Annual time series data with external regressor

I am trying to fit a model to annual (time series) data with a time-dependent external regressor.

In my simple/simplistic scenario (no autoregressive terms, no moving-average terms, no seasonality), changes in response y are exclusively driven by changes in the temperature T, which in turn is expected to have some linear dependence on time t.
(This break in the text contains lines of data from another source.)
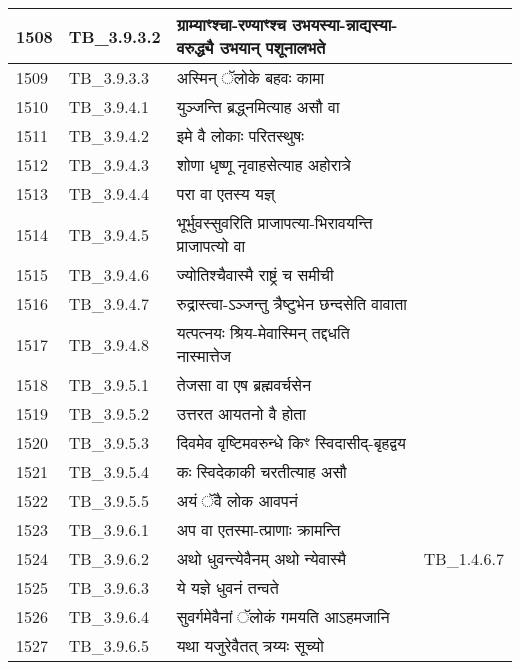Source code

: \documentclass[17pt]{extarticle}
\begin{document}
\begin{longtable}{||p{0.4in}||p{0.9in}||p{4.0in}||p{0.9in}||}
        \hline
            1508 & TB\_3.9.3.2 & ग्राम्याꣳश्चा{-}रण्याꣳश्च उभयस्या{-}न्नाद्यस्या{-}वरुद्ध्यै उभयान् पशूनालभते &      \\
        \hline
            1509 & TB\_3.9.3.3 & अस्मिन् ॅलोके बहवः कामा &      \\
        \hline
            1510 & TB\_3.9.4.1 & युञ्जन्ति ब्रद्ध्नमित्याह असौ वा &      \\
        \hline
            1511 & TB\_3.9.4.2 & इमे वै लोकाः परितस्थुषः &      \\
        \hline
            1512 & TB\_3.9.4.3 & शोणा धृष्णू नृवाहसेत्याह अहोरात्रे &      \\
        \hline
            1513 & TB\_3.9.4.4 & परा वा एतस्य यज्ञ् &      \\
        \hline
            1514 & TB\_3.9.4.5 & भूर्भुवस्सुवरिति प्राजापत्या{-}भिरावयन्ति प्राजापत्यो वा &      \\
        \hline
            1515 & TB\_3.9.4.6 & ज्योतिश्चैवास्मै राष्ट्रं च समीची &      \\
        \hline
            1516 & TB\_3.9.4.7 & रुद्रास्त्वा{-}ऽञ्जन्तु त्रैष्टुभेन छन्दसेति वावाता &      \\
        \hline
            1517 & TB\_3.9.4.8 & यत्पत्नयः श्रिय{-}मेवास्मिन् तद्दधति नास्मात्तेज &      \\
        \hline
            1518 & TB\_3.9.5.1 & तेजसा वा एष ब्रह्मवर्चसेन &      \\
        \hline
            1519 & TB\_3.9.5.2 & उत्तरत आयतनो वै होता &      \\
        \hline
            1520 & TB\_3.9.5.3 & दिवमेव वृष्टिमवरुन्धे किꣳ स्विदासीद्{-}बृहद्वय &      \\
        \hline
            1521 & TB\_3.9.5.4 & कः स्विदेकाकी चरतीत्याह असौ &      \\
        \hline
            1522 & TB\_3.9.5.5 & अयं ॅवै लोक आवपनं &      \\
        \hline
            1523 & TB\_3.9.6.1 & अप वा एतस्मा{-}त्प्राणाः क्रामन्ति &      \\
        \hline
            1524 & TB\_3.9.6.2 & अथो धुवन्त्येवैनम् अथो न्येवास्मै & TB\_1.4.6.7        \\
        \hline
            1525 & TB\_3.9.6.3 & ये यज्ञे धुवनं तन्वते &      \\
        \hline
            1526 & TB\_3.9.6.4 & सुवर्गमेवैनां ॅलोकं गमयति आऽहमजानि &      \\
        \hline
            1527 & TB\_3.9.6.5 & यथा यजुरेवैतत् त्रय्यः सूच्यो &      \\

\end{longtable}
\end{document}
My goal is to fit data to the model, and then predict y into the future based on future predictions for T.

In the context of ARIMA models, this would correspond to an ARIMA(0, 0, 0) model, with the single external regressor T.

I had expressed the model in the following form:

\begin{aligned} y &\sim N(\mu_y, \sigma_y) \\ T &\sim N(\mu_T, \sigma_T) \\ \mu_y &= \alpha + \mu_T \\ \mu_T &= \beta_0 + \beta_1 t \end{aligned}

The likelihoods for y and T are coupled through \mu_t = \alpha + \mu_T.

Translating this into Stan and fitting the model results in errors of the form

Chain 1: Rejecting initial value:
Chain 1: Error evaluating the log probability at the initial value.
Chain 1: Exception: normal_lpdf: Location parameter[1] is nan, but must be finite! (in ‘model90841be2e428_8f83da75be386a1006ae4f72518f8aef’ at line 37)

I am not sure I understand what’s going on. I had hoped to fit simultaneously T to the temperature data and y to the response data. In terms of forecasting, sampling from T for future time points and using these samples to draw samples for y would allow me to carry through uncertainties in the regressor T to samples of y.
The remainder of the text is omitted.